*** Opening Provided records ***

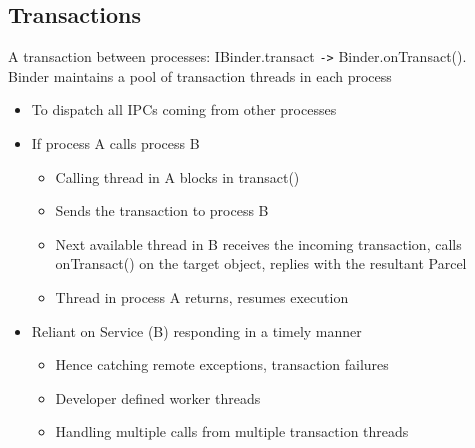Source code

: \documentclass{article}
\begin{document}
\pagebreak

\subsection{Transactions}
A transaction between processes: IBinder.transact \verb|->| Binder.onTransact(). Binder maintains a pool of transaction threads in each process
\begin{itemize}
  \item To dispatch all IPCs coming from other processes
  \item If process A calls process B
  \begin{itemize}
    \item Calling thread in A blocks in transact()
    \item Sends the transaction to process B
    \item Next available thread in B receives the incoming transaction, calls onTransact() on the target object, replies with the resultant Parcel 
    \item Thread in process A returns, resumes execution
  \end{itemize}
  \item Reliant on Service (B) responding in a timely manner
  \begin{itemize}
    \item Hence catching remote exceptions, transaction failures
    \item Developer defined worker threads
    \item Handling multiple calls from multiple transaction threads
  \end{itemize}
\end{itemize}
\end{document}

*** Closing Provided records ***

_What is expected:_ Print the data once more without any change, skipping each picture.

_Response:_
Source code

: \documentclass{article}
\begin{document}
\pagebreak

\subsection{Transactions}
A transaction between processes: IBinder.transact \verb|->| Binder.onTransact(). Binder maintains a pool of transaction threads in each process
\begin{itemize}
  \item To dispatch all IPCs coming from other processes
  \item If process A calls process B
  \begin{itemize}
    \item Calling thread in A blocks in transact()
    \item Sends the transaction to process B
    \item Next available thread in B receives the incoming transaction, calls onTransact() on the target object, replies with the resultant Parcel 
    \item Thread in process A returns, resumes execution
  \end{itemize}
  \item Reliant on Service (B) responding in a timely manner
  \begin{itemize}
    \item Hence catching remote exceptions, transaction failures
    \item Developer defined worker threads
    \item Handling multiple calls from multiple transaction threads
  \end{itemize}
\end{itemize}
\end{document}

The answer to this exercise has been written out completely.